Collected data
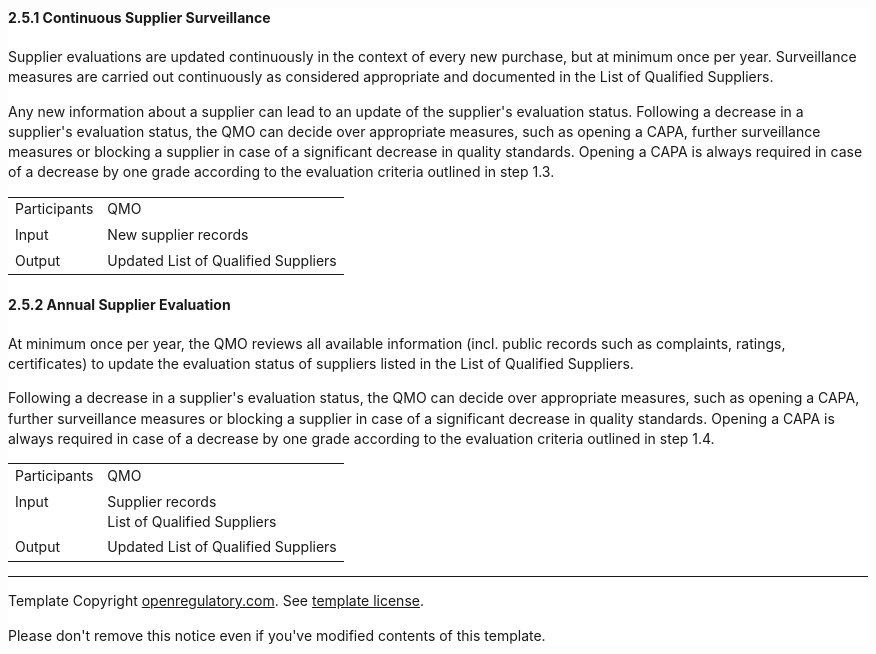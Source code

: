 #### 2.5.1 Continuous Supplier Surveillance

Supplier evaluations are updated continuously in the context of every new purchase, but at minimum once per
year. Surveillance measures are carried out continuously as considered appropriate and documented in the List
of Qualified Suppliers.

Any new information about a supplier can lead to an update of the supplier's evaluation status. Following a
decrease in a supplier's evaluation status, the QMO can decide over appropriate measures, such as opening a
CAPA, further surveillance measures or blocking a supplier in case of a significant decrease in quality
standards. Opening a CAPA is always required in case of a decrease by one grade according to the evaluation
criteria outlined in step 1.3.

|              |                                     |
|--------------|-------------------------------------|
| Participants | QMO                                 |
| Input        | New supplier records                |
| Output       | Updated List of Qualified Suppliers |

#### 2.5.2 Annual Supplier Evaluation

At minimum once per year, the QMO reviews all available information (incl. public records such as complaints,
ratings, certificates) to update the evaluation status of suppliers listed in the List of Qualified Suppliers.

Following a decrease in a supplier's evaluation status, the QMO can decide over appropriate measures, such as
opening a CAPA, further surveillance measures or blocking a supplier in case of a significant decrease in
quality standards. Opening a CAPA is always required in case of a decrease by one grade according to the
evaluation criteria outlined in step 1.4.

|              |                                                 |
|--------------|-------------------------------------------------|
| Participants | QMO                                             |
| Input        | Supplier records<br>List of Qualified Suppliers |
| Output       | Updated List of Qualified Suppliers             |

---

Template Copyright [openregulatory.com](https://openregulatory.com). See [template
license](https://openregulatory.com/template-license).

Please don't remove this notice even if you've modified contents of this template.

## [WHAT THIS TASK INVOLVES]
Given the records above, reproduce precisely and only the lines between the line holding "New supplier records" and the line holding "Following a decrease", inclusive.

## [RESULT OF THE TASK]
| Input        | New supplier records                |
| Output       | Updated List of Qualified Suppliers |

#### 2.5.2 Annual Supplier Evaluation

At minimum once per year, the QMO reviews all available information (incl. public records such as complaints,
ratings, certificates) to update the evaluation status of suppliers listed in the List of Qualified Suppliers.

Following a decrease in a supplier's evaluation status, the QMO can decide over appropriate measures, such as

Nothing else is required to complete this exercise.